DOWNTON ABBEY: A NEW ERA (2022)
Starring Hugh Bonneville, Elizabeth McGovern, Maggie Smith, Michelle Dockery, Laura Carmichael, Jim Carter, Kevin Doyle, Phyllis Logan, Tuppence Middleton, Laura Haddock,Hugh Dancy, Dominic West, Joanne Froggatt, Laura Carmichael, Allen Leech, Imelda Staunton, Raquel Cassidy, Sophie McShera, Robert James-Collier, Samantha Bond and Penelope Wilton.
Screenplay by Julian Fellowes.
Directed by Simon Curtis.
Distributed by Focus Features. 125 minutes. Rated PG.
I completely missed the boat on Downton Abbey. I heard of it when it became the hot TV series to watch about a decade ago. I even tried popping in the middle of the run for a random episode or two but because I had no idea what was going on and who any of these people were, I found it a little confusing and boring, therefore I never really dove deeper. When the Downton Abbey movie was released a few years ago, one of our other reviewers covered it, and he absolutely hated the movie, which led me to think maybe I was right in never following up.
Therefore, I had very muted expectations when I went to a critic’s screening for Downton Abbey: A New Era. Now, I wonder if I’ve been wrong all of these years for not giving the series more of a chance, because the new movie was actually completely charming.
Now I get the hype. In fact, I’m thinking of going back and streaming the series.
Downton Abbey is sort of an updating of the old PBS Masterpiece Theater type of programming.
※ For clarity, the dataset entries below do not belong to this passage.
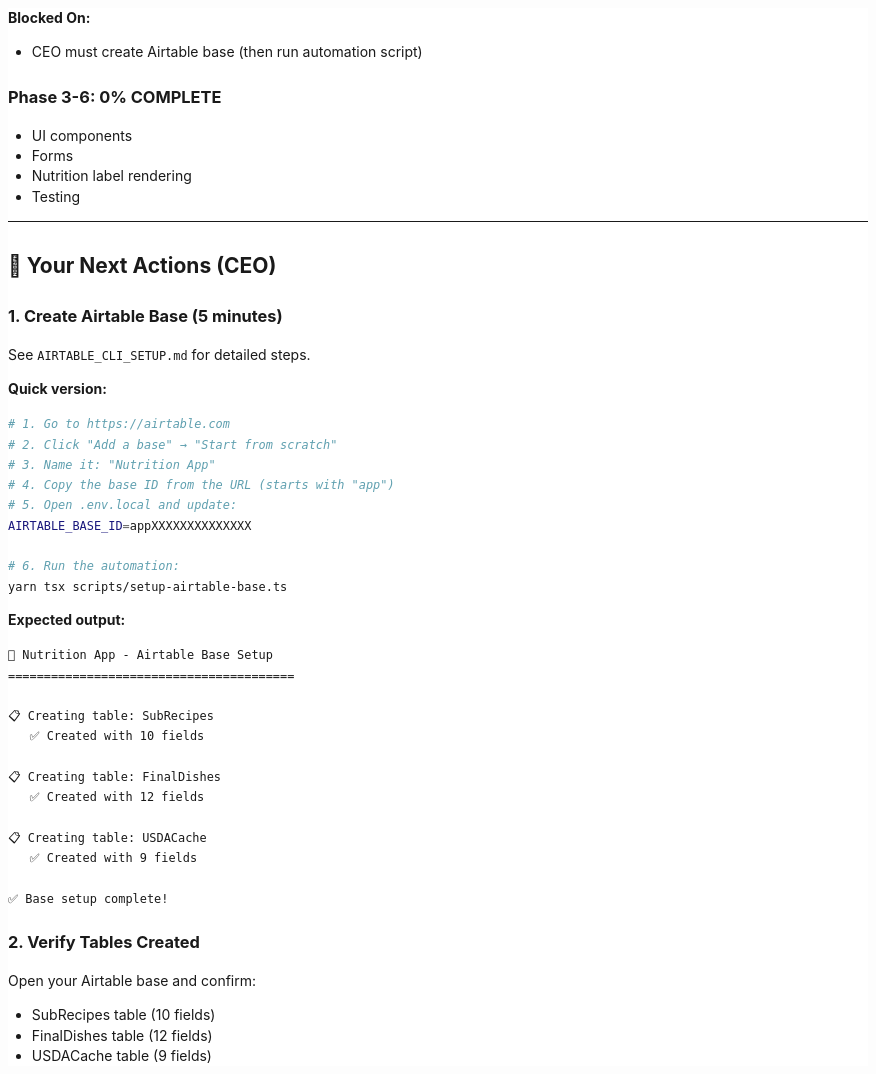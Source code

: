 **Blocked On:**
- CEO must create Airtable base (then run automation script)

### Phase 3-6: 0% COMPLETE
- UI components
- Forms
- Nutrition label rendering
- Testing

---

## 🎯 Your Next Actions (CEO)

### 1. Create Airtable Base (5 minutes)
See `AIRTABLE_CLI_SETUP.md` for detailed steps.

**Quick version:**
```bash
# 1. Go to https://airtable.com
# 2. Click "Add a base" → "Start from scratch"
# 3. Name it: "Nutrition App"
# 4. Copy the base ID from the URL (starts with "app")
# 5. Open .env.local and update:
AIRTABLE_BASE_ID=appXXXXXXXXXXXXXX

# 6. Run the automation:
yarn tsx scripts/setup-airtable-base.ts
```

**Expected output:**
```
🚀 Nutrition App - Airtable Base Setup
========================================

📋 Creating table: SubRecipes
   ✅ Created with 10 fields

📋 Creating table: FinalDishes
   ✅ Created with 12 fields

📋 Creating table: USDACache
   ✅ Created with 9 fields

✅ Base setup complete!
```

### 2. Verify Tables Created
Open your Airtable base and confirm:
- SubRecipes table (10 fields)
- FinalDishes table (12 fields)
- USDACache table (9 fields)
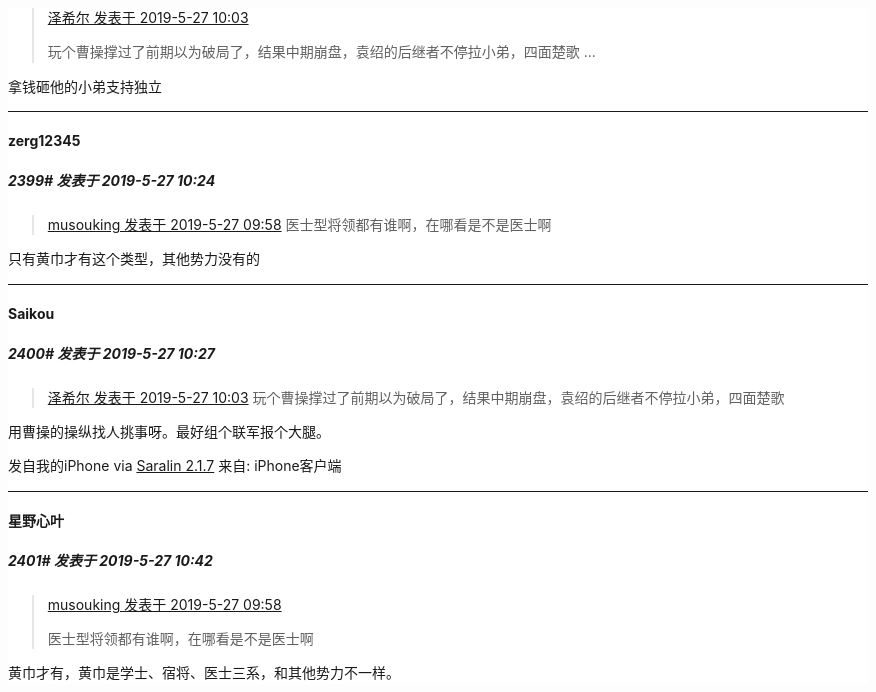 

<blockquote><a href="httphttps://bbs.saraba1st.com/2b/forum.php?mod=redirect&amp;goto=findpost&amp;pid=43867540&amp;ptid=1574255" target="_blank">泽希尔 发表于 2019-5-27 10:03</a>

玩个曹操撑过了前期以为破局了，结果中期崩盘，袁绍的后继者不停拉小弟，四面楚歌 ...</blockquote>
拿钱砸他的小弟支持独立







*****

####  zerg12345  
##### 2399#       发表于 2019-5-27 10:24



<blockquote><a href="httphttps://bbs.saraba1st.com/2b/forum.php?mod=redirect&amp;goto=findpost&amp;pid=43867445&amp;ptid=1574255" target="_blank">musouking 发表于 2019-5-27 09:58</a>
医士型将领都有谁啊，在哪看是不是医士啊</blockquote>
只有黄巾才有这个类型，其他势力没有的







*****

####  Saikou  
##### 2400#       发表于 2019-5-27 10:27



<blockquote><a href="httphttps://bbs.saraba1st.com/2b/forum.php?mod=redirect&amp;goto=findpost&amp;pid=43867540&amp;ptid=1574255" target="_blank"> 泽希尔 发表于 2019-5-27 10:03</a> 玩个曹操撑过了前期以为破局了，结果中期崩盘，袁绍的后继者不停拉小弟，四面楚歌 </blockquote>
用曹操的操纵找人挑事呀。最好组个联军报个大腿。

发自我的iPhone via [Saralin 2.1.7](https://itunes.apple.com/cn/app/saralin/id1086444812)
来自: iPhone客户端







*****

####  星野心叶  
##### 2401#       发表于 2019-5-27 10:42



<blockquote><a href="httphttps://bbs.saraba1st.com/2b/forum.php?mod=redirect&amp;goto=findpost&amp;pid=43867445&amp;ptid=1574255" target="_blank">musouking 发表于 2019-5-27 09:58</a>

医士型将领都有谁啊，在哪看是不是医士啊</blockquote>
黄巾才有，黄巾是学士、宿将、医士三系，和其他势力不一样。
In fact, specifically it is reminiscent of Upstairs Downstairs, a 1970s series looking at the social hierarchies in an affluent British home in the early 20th century, showing the servants (downstairs) interacting with the masters of the house (the upstairs crew).
Downton Abbey also takes a look at the relationship between the servants and the homeowners of a British castle, also at about the same time period. (The latest movie takes place in the 1928, while the series apparently took place in the years between 1912 and 1926.)
This is not some dark look at class warfare. In fact, what is nice to see is that the relationships are mostly sweetly respectful between bosses and servants. They are often friends and equals; the only difference is that some have more money than the others. However, the servants are fiercely loyal to their employers, and the feeling is mutual.
Downton Abbey: A New Era is sometimes pretty soapy, sometimes very funny, sometimes surprisingly tenderhearted, sometimes quaintly old fashioned, sometimes surprisingly modern.
Essentially, A New Era runs on two concurrent tracks. The Dowager Countess (Maggie Smith) has inherited a villa in the south of France from a man she barely knew years earlier, and family members for down to see the place and learn why the home has been bequeathed to her. In the meantime, in the home castle, a crew of filmmakers arrive to film a silent movie – which quickly is changed into a talkie due to changing public tastes – and everything is thrown into a havoc by all the showbusiness types.
It's all wonderfully old-fashioned and opulent, and yet it subtly takes on some very current issues.
A New Era has some of its most fun with the film subplot, showing many of the inhabitants of Downton to be frightfully behind the times and afraid of change, while others willing to step up and move with the times. (The Dowager Countess often makes snide remarks about the filmmakers, at one point suggesting she’d rather work in a mine than work on film, which unintentionally points out that she has never really had to work at anything….)
Add in romantic subplots, grand celebrations (both in the South of France and at the home base), changing political and social mores, marriages and the illness of a couple of significant characters and Downton Abbey: A New Era will keep fans asking for more.